I've been having difficulty with permanence lately.
This doesn't have anything to do with the 1965 Peugeot 404 Diesel Record Car per se, but hang in here.
If you want to look at the list of current outright headline speed records acknowledged by the FIA, head here (.pdf link)—and you'll see that Peugeot is nowhere to be found. What's amazing to me (apart from how many records the Volkswagen W12 Nardò holds) is the more-than-a-century of speed and endurance attempts that have fallen to that small list of superlative machines.
I often think of the man-made objects that get left in the wake of a more successful product—or, in this case, car. In my own writing, most of it online, much of it will inevitably be trashed by the publications I once worked for to make room for a "better" website and "more exciting" content. For instance, following this search will take you to some of my earlier car reviews, and many are simply unreadable. I'm surprised they're still online at all, honestly. Benign neglect, right?
Peugeot's 404 Diesel Record Car still exists, which is nice, because when diesels were becoming a real 'thing' in the '60s, Peugeot made one of the best. For a publicity-generating record run, the company (either) simply sliced the roof off of a coupé or even more simply, started with a 404 convertible.

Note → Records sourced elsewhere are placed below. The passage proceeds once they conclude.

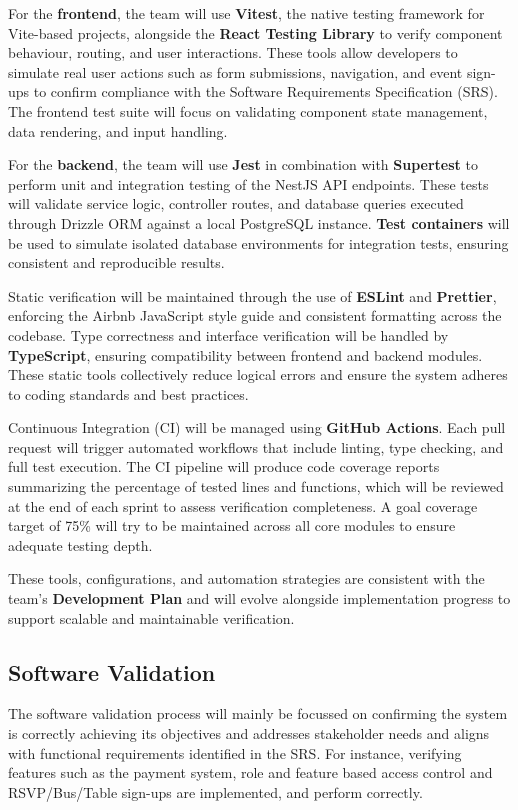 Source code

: \documentclass[12pt, titlepage]{article}
\begin{document}
For the \textbf{frontend}, the team will use \textbf{Vitest}, the native testing framework for Vite-based projects, alongside the \textbf{React Testing Library} to verify component behaviour, routing, and user interactions. These tools allow developers to simulate real user actions such as form submissions, navigation, and event sign-ups to confirm compliance with the Software Requirements Specification (SRS). The frontend test suite will focus on validating component state management, data rendering, and input handling.

For the \textbf{backend}, the team will use \textbf{Jest} in combination with \textbf{Supertest} to perform unit and integration testing of the NestJS API endpoints. These tests will validate service logic, controller routes, and database queries executed through Drizzle ORM against a local PostgreSQL instance. \textbf{Test containers} will be used to simulate isolated database environments for integration tests, ensuring consistent and reproducible results.

Static verification will be maintained through the use of \textbf{ESLint} and \textbf{Prettier}, enforcing the Airbnb JavaScript style guide and consistent formatting across the codebase. Type correctness and interface verification will be handled by \textbf{TypeScript}, ensuring compatibility between frontend and backend modules. These static tools collectively reduce logical errors and ensure the system adheres to coding standards and best practices.

Continuous Integration (CI) will be managed using \textbf{GitHub Actions}. Each pull request will trigger automated workflows that include linting, type checking, and full test execution. The CI pipeline will produce code coverage reports summarizing the percentage of tested lines and functions, which will be reviewed at the end of each sprint to assess verification completeness. A goal coverage target of 75\% will try to be maintained across all core modules to ensure adequate testing depth.

These tools, configurations, and automation strategies are consistent with the team’s \textbf{Development Plan} and will evolve alongside implementation progress to support scalable and maintainable verification.

\subsection{Software Validation}
The software validation process will mainly be focussed on confirming the system is correctly achieving its objectives and addresses stakeholder needs and aligns with functional requirements identified in the SRS. For instance, verifying features such as the payment system, role and feature based access control and RSVP/Bus/Table sign-ups are implemented, and perform correctly. 
\end{document}
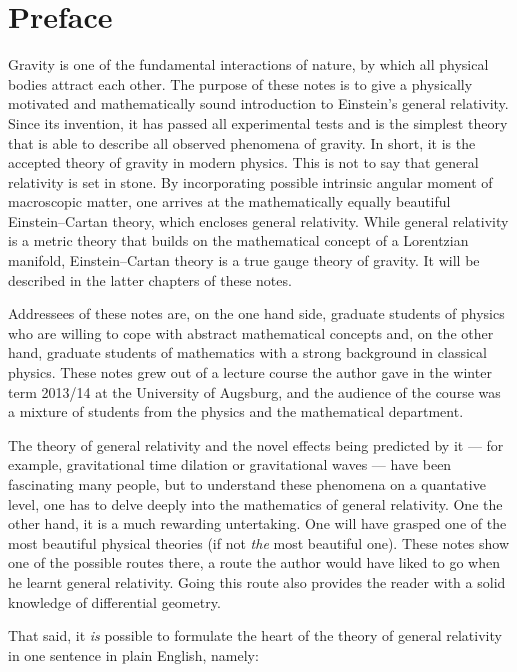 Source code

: \chapter*{Preface}

Gravity is one of the fundamental interactions of nature, by which all
physical bodies attract each other. The purpose of these notes is to
give a physically motivated and mathematically sound introduction to
Einstein's general relativity. Since its invention, it has passed all
experimental tests and is the simplest theory that is able to describe
all observed phenomena of gravity. In short, it is the accepted theory
of gravity in modern physics. This is not to say that general relativity
is set in stone. By incorporating possible intrinsic angular moment of
macroscopic  matter, one arrives at the mathematically equally beautiful
Einstein--Cartan theory, which encloses general relativity. While general
relativity is a metric theory that builds on the mathematical concept
of a Lorentzian manifold, Einstein--Cartan theory is a true gauge theory
of gravity. It will be described in the latter chapters of these notes.

Addressees of these notes are, on the one hand side, graduate students
of physics who are willing to cope with abstract mathematical concepts
and, on the other hand, graduate students of mathematics with a strong
background in classical physics. These notes grew out of a lecture
course the author gave in the winter term 2013/14 at the University of
Augsburg, and the audience of the course was a mixture of students from
the physics and the mathematical department.

The theory of general relativity and the novel effects being predicted
by it --- for example, gravitational time dilation or gravitational
waves --- have been fascinating many people, but to understand these
phenomena on a quantative level, one has to delve deeply into the
mathematics of general relativity. One the other hand, it is a much
rewarding untertaking. One will have grasped one of the most beautiful
physical theories (if not \emph{the} most beautiful one). These notes
show one of the possible routes there, a route the author would have
liked to go when he learnt general relativity. Going this route also
provides the reader with a solid knowledge of differential geometry.

That said, it \emph{is} possible to formulate the heart of the theory of
general relativity in one sentence in plain English, namely:

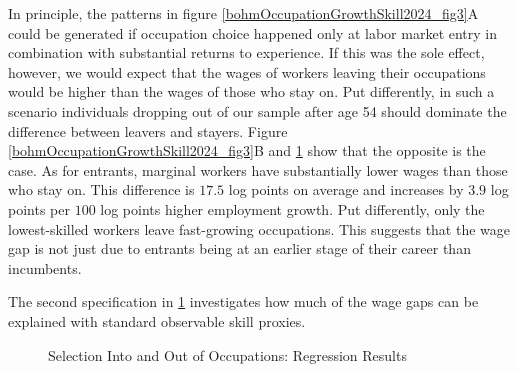 \documentclass[12pt]{article}
\newcommand{\highlightPP}[1]{{\emph{\color{MyPurple}{#1}}}}
\theoremstyle{definition}
\begin{document}
In principle, the patterns in figure \ref{bohmOccupationGrowthSkill2024_fig3}A could be generated if occupation choice happened only at labor market entry in combination with substantial returns to experience. If this was the sole effect, however, we would expect that the wages of workers leaving their occupations would be higher than the wages of those who stay on. Put differently, in such a scenario individuals dropping out of our sample after age 54 should dominate the difference between leavers and stayers. Figure \ref{bohmOccupationGrowthSkill2024_fig3}B and \ref{bohmOccupationGrowthSkill2024_tab1} show that the opposite is the case. As for entrants, marginal workers have substantially lower wages than those who stay on. This difference is $17.5$ log points on average and increases by $3.9$ log points per $100$ log points higher employment growth. Put differently, only the lowest-skilled workers leave fast-growing occupations. This suggests that the wage gap is not just due to entrants being at an earlier stage of their career than incumbents.

The second specification in \ref{bohmOccupationGrowthSkill2024_tab1} investigates how much of the wage gaps can be explained with standard observable skill proxies. \highlightPP{We first run Mincer regressions of individual workers' wages on full interactions of dummies for calendar year, education in three categories, and years of age. We use the residuals to compute the average wage gaps for entrants/leavers and their slopes with respect to occupation growth as before.}
\setcounter{figure}{0}
\renewcommand{\thefigure}{Table \arabic{figure}}
\begin{figure}[H]
    \noindent\caption{Selection Into and Out of Occupations: Regression Results}
    \begin{center}
        \label{bohmOccupationGrowthSkill2024_tab1}
    \end{center}
\end{figure}
\end{document}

As you can imagine, the records it set could now probably be eclipsed by a Kia Rondo with the handbrake on, but in 1965, they were good enough to shine some positive publicity on the diesel models offered in the 404 range. (And, let's face it: monopostos look awesome.)
The first set of records were set using a 2,163-cc 4-cylinder engine, with a 5,000 km (3,100 mile) run at an average speed of 160 km/h (99 mph). The second set of headlines was generated by a 1,948-cc 4-cylinder version of the car that hit 11,000 km (6,835 miles) at an average speed of 161 km/h (100 mph). Sources say the car was awarded 40 more records, but presumably they weren't quite as exciting as the two mentioned above.
The other speed records that have been set over the years? Just imagine the work involved when scrolling through these… (All are .pdf links, sorry!)
…and remember that they're just the current record holders, to say nothing of the machines that came before them—like the 404 Diesel Record Car, which has since been erased from the record books.